No one in Mexico has made a more important contribution to protecting that country's environment, an effort that has had ripple effects throughout the world, says
–-Lester Brown, the US environmentalist and founder of both the Worldwatch and Earth Policy institutes.
The American writer Pete Hamill, Aridjis's longtime friend, says: 'Homero has not felt, as Vaclav Havel has in the Czech Republic, that you either have a commitment to civil society or to art. He's been able to continue to do both. In Mexico in particular, there's a constant conflict between the issues of environment and the realities of the way business is done. Homero brings an amazing decency - and great effectiveness - to a subject that can make people absolutely cynical...Yet, ' adds Hamill, 'Aridjis also manages to find the time and quiet necessary for writing...His poetry has what I would call an innocent eye, the kind of talent that makes me think of Wordsworth. He's not afraid to look at a landscape as if he's the first person ever to see it, with an eye that's not jaded - a direct encounter with what's being observed. Reading Octavio Paz's poetry, I get the sense there's a professor leaning over his shoulder. Reading Homero, there's a bird leaning over his shoulder.

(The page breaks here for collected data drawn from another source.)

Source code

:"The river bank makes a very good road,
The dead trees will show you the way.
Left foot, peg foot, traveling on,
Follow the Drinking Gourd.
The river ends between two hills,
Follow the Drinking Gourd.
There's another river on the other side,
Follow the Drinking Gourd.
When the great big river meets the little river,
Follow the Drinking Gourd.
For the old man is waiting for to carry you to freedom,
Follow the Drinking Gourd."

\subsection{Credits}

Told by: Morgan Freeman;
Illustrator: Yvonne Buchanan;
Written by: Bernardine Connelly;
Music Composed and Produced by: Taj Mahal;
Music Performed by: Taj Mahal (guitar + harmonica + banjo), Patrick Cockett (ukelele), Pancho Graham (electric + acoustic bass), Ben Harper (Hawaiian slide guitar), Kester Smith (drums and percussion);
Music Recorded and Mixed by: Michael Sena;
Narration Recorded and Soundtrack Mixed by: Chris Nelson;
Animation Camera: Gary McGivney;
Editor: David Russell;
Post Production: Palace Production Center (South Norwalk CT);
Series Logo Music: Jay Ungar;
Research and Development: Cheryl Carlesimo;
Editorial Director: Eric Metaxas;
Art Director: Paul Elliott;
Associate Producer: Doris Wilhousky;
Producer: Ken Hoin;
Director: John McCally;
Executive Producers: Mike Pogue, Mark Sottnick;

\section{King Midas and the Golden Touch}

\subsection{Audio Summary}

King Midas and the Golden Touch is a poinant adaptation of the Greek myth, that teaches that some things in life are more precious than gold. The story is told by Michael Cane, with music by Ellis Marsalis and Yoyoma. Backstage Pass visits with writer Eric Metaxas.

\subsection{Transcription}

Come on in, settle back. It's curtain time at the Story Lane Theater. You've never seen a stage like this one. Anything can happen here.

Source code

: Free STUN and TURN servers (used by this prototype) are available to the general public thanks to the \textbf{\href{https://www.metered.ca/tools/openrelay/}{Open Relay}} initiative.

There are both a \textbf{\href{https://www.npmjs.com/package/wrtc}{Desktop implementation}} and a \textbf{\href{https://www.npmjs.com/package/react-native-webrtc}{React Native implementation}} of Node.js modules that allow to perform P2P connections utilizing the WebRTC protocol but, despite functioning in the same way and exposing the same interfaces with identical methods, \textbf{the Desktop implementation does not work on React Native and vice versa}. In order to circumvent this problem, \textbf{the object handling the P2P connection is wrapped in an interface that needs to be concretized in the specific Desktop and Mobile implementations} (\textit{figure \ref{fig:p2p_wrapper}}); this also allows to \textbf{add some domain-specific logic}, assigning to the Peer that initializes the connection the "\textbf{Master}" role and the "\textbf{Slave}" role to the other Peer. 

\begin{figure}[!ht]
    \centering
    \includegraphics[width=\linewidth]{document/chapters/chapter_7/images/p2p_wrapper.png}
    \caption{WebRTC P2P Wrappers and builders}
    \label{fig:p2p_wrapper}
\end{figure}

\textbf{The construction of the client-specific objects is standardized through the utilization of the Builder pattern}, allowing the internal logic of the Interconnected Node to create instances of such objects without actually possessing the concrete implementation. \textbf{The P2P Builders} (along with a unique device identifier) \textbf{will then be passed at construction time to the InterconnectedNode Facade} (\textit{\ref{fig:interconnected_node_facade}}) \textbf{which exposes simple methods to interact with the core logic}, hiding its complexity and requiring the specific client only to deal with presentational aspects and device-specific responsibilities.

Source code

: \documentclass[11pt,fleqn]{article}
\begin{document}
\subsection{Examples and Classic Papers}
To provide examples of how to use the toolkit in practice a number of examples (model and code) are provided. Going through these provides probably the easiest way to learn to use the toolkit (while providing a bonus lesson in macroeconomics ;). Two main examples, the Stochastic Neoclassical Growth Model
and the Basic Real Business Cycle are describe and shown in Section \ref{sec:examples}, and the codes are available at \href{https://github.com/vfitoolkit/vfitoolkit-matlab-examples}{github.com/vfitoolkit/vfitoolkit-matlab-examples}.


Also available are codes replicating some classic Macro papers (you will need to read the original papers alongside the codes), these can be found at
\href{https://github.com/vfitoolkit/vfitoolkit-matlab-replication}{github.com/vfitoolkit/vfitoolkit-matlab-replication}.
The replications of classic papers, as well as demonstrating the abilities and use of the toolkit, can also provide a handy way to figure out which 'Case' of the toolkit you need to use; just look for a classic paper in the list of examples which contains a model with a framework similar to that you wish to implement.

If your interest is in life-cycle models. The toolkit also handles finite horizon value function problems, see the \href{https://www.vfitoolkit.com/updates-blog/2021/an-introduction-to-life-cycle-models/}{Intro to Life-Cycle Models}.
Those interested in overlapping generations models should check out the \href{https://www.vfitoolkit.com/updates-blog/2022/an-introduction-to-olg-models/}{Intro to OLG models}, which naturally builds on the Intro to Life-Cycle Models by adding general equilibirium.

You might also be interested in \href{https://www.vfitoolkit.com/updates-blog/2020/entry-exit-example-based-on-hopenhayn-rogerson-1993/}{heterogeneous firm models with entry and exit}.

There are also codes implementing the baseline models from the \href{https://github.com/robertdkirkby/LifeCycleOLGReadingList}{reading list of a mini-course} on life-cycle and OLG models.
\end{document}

–-Pete Hamill in Poetry in Motion, Dick Russell, The Amicus Journal.
Jacob Scherr, an NRDC staff attorney who has worked closely with Aridjis, describes him as extraordinarily courageous, willing to speak out in circumstances where he's really put his own well-being on the line. This is someone who doesn't have to do this. Homero is one of the planet's great environmental heroes.
–-Jacob Scherr, Director, Global Strategy & Advocacy, Natural Resources Defense Council, Washington, DC, The Amicus Journal.
The Group of 100 is a movement of conscience that strives to change our relationship with nature. Thanks to this group, presided over by the saintly poet Homero Aridjis, in our world we can still enjoy the magic of monarch butterflies, sea turtles and gray whales.
–-Alejandro Jodorowsky, Chilean-French filmmaker, playwright, actor, author, comics writer and spiritual guru.
The great strength of Aridjis's work is the faith it transmits in a creative virtue of the world, pessimism notwithstanding, and in the possibility of saving it thanks to environmentalism. Aridjis's writings are not gratuitous, they are militant. Their source is the reality of the natural world.
–-J.M.G. Le Clézio, Nobel Prize in Literature 2008, in Le Nouvel Observateur.
Our journey together to visit those great gentle creatures [the grey whales] was one I will live with forever.
–-Pierce Brosnan, actor and environmental activist.